Contribute To Your RRSP
The funds in a Registered Retirement Savings Plan are tax-sheltered. When you contribute, your taxable income will be lowered by an equal margin. However, you’ll get fully taxed when you withdraw, so save your funds for retirement. For 2025, the RRSP contribution limit is $32,490.
Contribute To Your TFSA
Also tax-sheltered, a Tax-Free Savings Account is similar to an RRSP, only you won’t get taxed when you withdraw. Plus, it can help you reallocate your investment portfolio. For the 2025 tax year, the annual TFSA contribution limit in Canada is $7,000 ($102,000 cumulatively).
Contribute to Your FHSA
Like the RRSP, contributions to a First Home Savings Account (FHSA) can reduce your taxable income. This account is specifically designed to aid in saving for a first home. When you contribute to your FHSA, the amount is deducted from your taxable income, similar to an RRSP contribution. However, the advantage of an FHSA is that the withdrawals, when used for a qualifying home purchase, are tax-free, similar to a TFSA.
Claim Everything Possible
Don’t forget, there are many expenses and incomes that you can legally claim on your taxes in exchange for various credits, deductions and other benefits. Eligible claims include certain medical expenses, daycare fees, home office costs, and business income from family employees.

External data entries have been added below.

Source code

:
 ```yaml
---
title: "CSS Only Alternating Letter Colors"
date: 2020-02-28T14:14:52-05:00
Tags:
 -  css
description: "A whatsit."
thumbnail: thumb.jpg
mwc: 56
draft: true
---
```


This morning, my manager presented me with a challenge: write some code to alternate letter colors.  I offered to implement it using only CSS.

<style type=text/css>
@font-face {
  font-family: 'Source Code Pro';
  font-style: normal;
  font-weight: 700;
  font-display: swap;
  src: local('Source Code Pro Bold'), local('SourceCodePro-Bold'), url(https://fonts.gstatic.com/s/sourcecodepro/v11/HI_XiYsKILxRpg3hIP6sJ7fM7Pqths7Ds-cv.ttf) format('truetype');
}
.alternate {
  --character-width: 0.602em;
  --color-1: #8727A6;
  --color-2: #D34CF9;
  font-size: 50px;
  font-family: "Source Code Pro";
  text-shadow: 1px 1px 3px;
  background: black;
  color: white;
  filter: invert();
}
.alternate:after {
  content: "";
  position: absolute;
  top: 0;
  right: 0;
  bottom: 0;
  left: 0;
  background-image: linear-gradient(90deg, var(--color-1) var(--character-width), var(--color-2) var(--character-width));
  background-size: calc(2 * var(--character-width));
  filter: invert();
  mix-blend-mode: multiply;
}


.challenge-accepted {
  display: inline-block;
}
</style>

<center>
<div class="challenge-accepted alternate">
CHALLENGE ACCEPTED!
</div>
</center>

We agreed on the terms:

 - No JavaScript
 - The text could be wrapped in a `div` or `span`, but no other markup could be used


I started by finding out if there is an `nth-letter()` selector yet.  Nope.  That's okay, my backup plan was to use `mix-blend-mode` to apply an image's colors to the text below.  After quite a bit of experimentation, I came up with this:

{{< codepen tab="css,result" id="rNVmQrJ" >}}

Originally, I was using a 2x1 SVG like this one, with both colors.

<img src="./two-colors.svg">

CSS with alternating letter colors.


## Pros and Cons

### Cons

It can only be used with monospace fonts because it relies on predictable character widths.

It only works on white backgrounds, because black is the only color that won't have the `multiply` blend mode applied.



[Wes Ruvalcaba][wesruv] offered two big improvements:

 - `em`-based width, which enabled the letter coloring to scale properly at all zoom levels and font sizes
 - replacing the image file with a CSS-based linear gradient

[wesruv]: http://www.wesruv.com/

What Happens If You Make A Mistake On Your Tax Return?
The CRA only accepts one tax return per year from each taxpayer and you can’t submit a second one if you make a mistake. However, you are allowed to make adjustments to your tax return. Here’s what you can do:
File A Request With The CRA
Before you make changes, wait for your Notice of Assessment so you can work around any delays or automatic adjustments made by the CRA. If the error is still there or you want to report something else, file a request online or by mail (processing time is about 2 to 10 weeks).
Make Adjustments Online
Sign in to your CRA My Account and click “Change Return”. You can then choose a tax year and submit adjustments. Unless your changes are denied, you should receive a Notice of Assessment around two weeks later. Keep in mind you can’t submit a second return until your first is approved.
Mailing A Paper Request
To file a CRA Adjustment Request by mail, print and complete Form T1ADJ-T1, then send it to your regional tax bureau. Be sure to include all receipts, tax slips or other proof to back your request. Mail-in requests often take longer to process (up to 10 weeks vs. two weeks online).

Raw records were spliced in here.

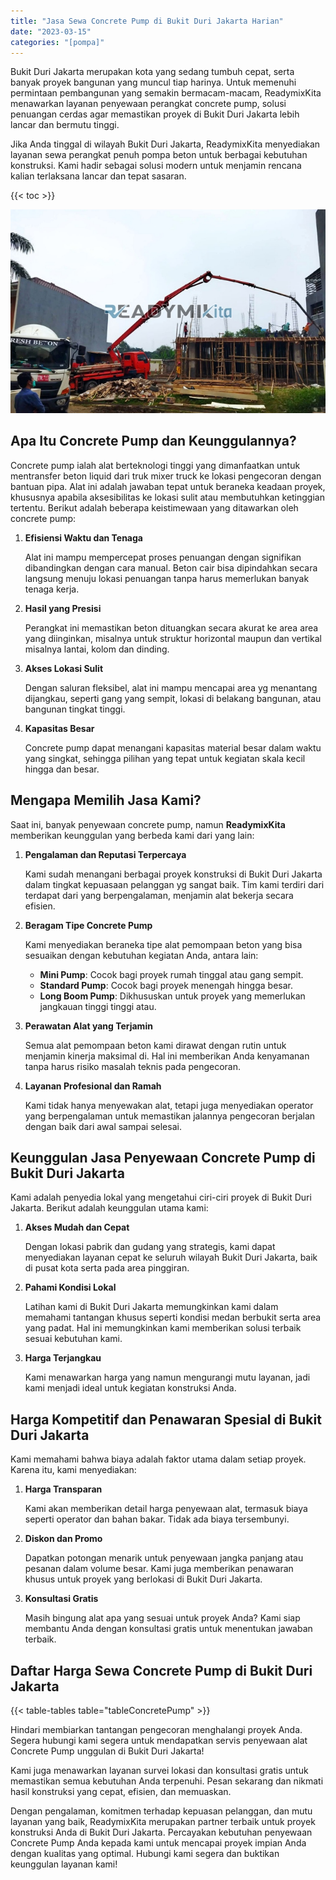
 ```yaml
---
title: "Jasa Sewa Concrete Pump di Bukit Duri Jakarta Harian"
date: "2023-03-15"
categories: "[pompa]"
---
```


Bukit Duri Jakarta merupakan kota yang sedang tumbuh cepat, serta banyak proyek bangunan yang muncul tiap harinya. Untuk memenuhi permintaan pembangunan yang semakin bermacam-macam, ReadymixKita menawarkan layanan penyewaan perangkat concrete pump, solusi penuangan cerdas agar memastikan proyek di Bukit Duri Jakarta lebih lancar dan bermutu tinggi.

Jika Anda tinggal di wilayah Bukit Duri Jakarta, ReadymixKita menyediakan layanan sewa perangkat penuh pompa beton untuk berbagai kebutuhan konstruksi. Kami hadir sebagai solusi modern untuk menjamin rencana kalian terlaksana lancar dan tepat sasaran.

{{< toc >}}

![Jasa Sewa Concrete Pump di Bukit Duri Jakarta Harian](/images/pompa/sewa-pompa-16.jpg)

## Apa Itu Concrete Pump dan Keunggulannya?

Concrete pump ialah alat berteknologi tinggi yang dimanfaatkan untuk mentransfer beton liquid dari truk mixer truck ke lokasi pengecoran dengan bantuan pipa. Alat ini adalah jawaban tepat untuk beraneka keadaan proyek, khususnya apabila aksesibilitas ke lokasi sulit atau membutuhkan ketinggian tertentu. Berikut adalah beberapa keistimewaan yang ditawarkan oleh concrete pump:

1. **Efisiensi Waktu dan Tenaga**

   Alat ini mampu mempercepat proses penuangan dengan signifikan dibandingkan dengan cara manual. Beton cair bisa dipindahkan secara langsung menuju lokasi penuangan tanpa harus memerlukan banyak tenaga kerja.

2. **Hasil yang Presisi**

   Perangkat ini memastikan beton dituangkan secara akurat ke area area yang diinginkan, misalnya untuk struktur horizontal maupun dan vertikal misalnya lantai, kolom dan dinding.

3. **Akses Lokasi Sulit**

   Dengan saluran fleksibel, alat ini mampu mencapai area yg menantang dijangkau, seperti gang yang sempit, lokasi di belakang bangunan, atau bangunan tingkat tinggi.

4. **Kapasitas Besar**

   Concrete pump dapat menangani kapasitas material besar dalam waktu yang singkat, sehingga pilihan yang tepat untuk kegiatan skala kecil hingga dan besar.

## Mengapa Memilih Jasa Kami?

Saat ini, banyak penyewaan concrete pump, namun **ReadymixKita** memberikan keunggulan yang berbeda kami dari yang lain:

1. **Pengalaman dan Reputasi Terpercaya**

   Kami sudah menangani berbagai proyek konstruksi di Bukit Duri Jakarta dalam tingkat kepuasaan pelanggan yg sangat baik. Tim kami terdiri dari terdapat dari yang berpengalaman, menjamin alat bekerja secara efisien.

2. **Beragam Tipe Concrete Pump**

   Kami menyediakan beraneka tipe alat pemompaan beton yang bisa sesuaikan dengan kebutuhan kegiatan Anda, antara lain:
   - **Mini Pump**: Cocok bagi proyek rumah tinggal atau gang sempit.
   - **Standard Pump**: Cocok bagi proyek menengah hingga besar.
   - **Long Boom Pump**: Dikhususkan untuk proyek yang memerlukan jangkauan tinggi tinggi atau.

3. **Perawatan Alat yang Terjamin**

   Semua alat pemompaan beton kami dirawat dengan rutin untuk menjamin kinerja maksimal di. Hal ini memberikan Anda kenyamanan tanpa harus risiko masalah teknis pada pengecoran.

4. **Layanan Profesional dan Ramah**

   Kami tidak hanya menyewakan alat, tetapi juga menyediakan operator yang berpengalaman untuk memastikan jalannya pengecoran berjalan dengan baik dari awal sampai selesai.

## Keunggulan Jasa Penyewaan Concrete Pump di Bukit Duri Jakarta

Kami adalah penyedia lokal yang mengetahui ciri-ciri proyek di Bukit Duri Jakarta. Berikut adalah keunggulan utama kami:

1. **Akses Mudah dan Cepat**

   Dengan lokasi pabrik dan gudang yang strategis, kami dapat menyediakan layanan cepat ke seluruh wilayah Bukit Duri Jakarta, baik di pusat kota serta pada area pinggiran.

2. **Pahami Kondisi Lokal**

   Latihan kami di Bukit Duri Jakarta memungkinkan kami dalam memahami tantangan khusus seperti kondisi medan berbukit serta area yang padat. Hal ini memungkinkan kami memberikan solusi terbaik sesuai kebutuhan kami.

3. **Harga Terjangkau**

   Kami menawarkan harga yang namun mengurangi mutu layanan, jadi kami menjadi ideal untuk kegiatan konstruksi Anda.

## Harga Kompetitif dan Penawaran Spesial di Bukit Duri Jakarta

Kami memahami bahwa biaya adalah faktor utama dalam setiap proyek. Karena itu, kami menyediakan:

1. **Harga Transparan**

   Kami akan memberikan detail harga penyewaan alat, termasuk biaya seperti operator dan bahan bakar. Tidak ada biaya tersembunyi.

2. **Diskon dan Promo**

   Dapatkan potongan menarik untuk penyewaan jangka panjang atau pesanan dalam volume besar. Kami juga memberikan penawaran khusus untuk proyek yang berlokasi di Bukit Duri Jakarta.

3. **Konsultasi Gratis**

   Masih bingung alat apa yang sesuai untuk proyek Anda? Kami siap membantu Anda dengan konsultasi gratis untuk menentukan jawaban terbaik.

## Daftar Harga Sewa Concrete Pump di Bukit Duri Jakarta

{{< table-tables table="tableConcretePump" >}}

Hindari membiarkan tantangan pengecoran menghalangi proyek Anda. Segera hubungi kami segera untuk mendapatkan servis penyewaan alat Concrete Pump unggulan di Bukit Duri Jakarta!

Kami juga menawarkan layanan survei lokasi dan konsultasi gratis untuk memastikan semua kebutuhan Anda terpenuhi. Pesan sekarang dan nikmati hasil konstruksi yang cepat, efisien, dan memuaskan.

Dengan pengalaman, komitmen terhadap kepuasan pelanggan, dan mutu layanan yang baik, ReadymixKita merupakan partner terbaik untuk proyek konstruksi Anda di Bukit Duri Jakarta. Percayakan kebutuhan penyewaan Concrete Pump Anda kepada kami untuk mencapai proyek impian Anda dengan kualitas yang optimal. Hubungi kami segera dan buktikan keunggulan layanan kami!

Claim Items From Your Previous Tax Returns
If you’re not an experienced taxpayer, it’s possible to lose out on tax benefits, like deductions from past expenses. Luckily, the CRA allows you to request adjustments dating back to a maximum of 10 years, so don’t throw away any eligible receipts or slips.
Protect Yourself From The Consequences Of Tax Evasion
Remember, some forms of tax avoidance are legal but push the boundaries of what tax authorities consider acceptable. Plus, tax evasion can come with some serious legal and financial penalties, even if you’re committing it by accident. If you’re not sure what you’re doing during tax season, it’s best to hire a tax professional or use certified tax filing software to help you get the most out of your tax return without any problems.